Wednesday, November 26, 2008


JSH: Solving for a factor

The great thing about my research into factoring is that it lets you solve for f_1 when f_1*f_2 = nT, where T is the target to be factored, and n is an integer control variable.

f_1 = ak mod p and f_2 = a^{-1}(1 + a^2)k mod p

and 'a' is related to k mod p by

a^2 = (nT)(k^2)^{-1} - 1 mod p

where p is what I call a helper prime. The equations are perfect and all issues with them come down to the issue of how fast you can use them, and with what probability you factor nT, as, of course, with mod you are looking at nT mod p.

Conventional wisdom among mathematicians has been that because given xy = r mod p, there are p-1 solutions for x and y, modular arithmetic doesn't offer the solution to solving for factorizations, but the mathematics appears to have been just slightly more subtle than they realized as of course, 'a' and k above are related by quadratic residues!!!

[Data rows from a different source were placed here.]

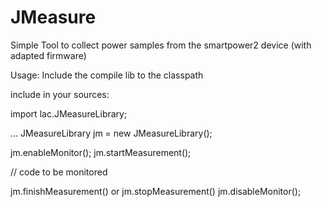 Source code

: # JMeasure
Simple Tool to collect power samples from the smartpower2 device (with adapted firmware)

Usage:
Include the compile lib to the classpath

include in your sources:

import lac.JMeasureLibrary;


...
JMeasureLibrary jm = new JMeasureLibrary();

jm.enableMonitor();
jm.startMeasurement();


// code to be monitored

jm.finishMeasurement() or jm.stopMeasurement()
jm.disableMonitor();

And in fact, it's not always possible to solve for r^2 = x mod p for any residue x, as for an odd prime there are in fact only (p-1)/2 quadratic residues, so you have an interlocking mechanism in the equation above, where k locks to particular values of 'a' through quadratic residues dependent on nT mod p, so for some values you will not have solutions, which is where the control variable n can come in, or you can pick another k.

It is remarkable that one simple additional idea could be so critical in just SOLVING for the factors of a composite: quadratic residues as key to the solution.

And just solving for one of the factors of a composite nT, has never before been done.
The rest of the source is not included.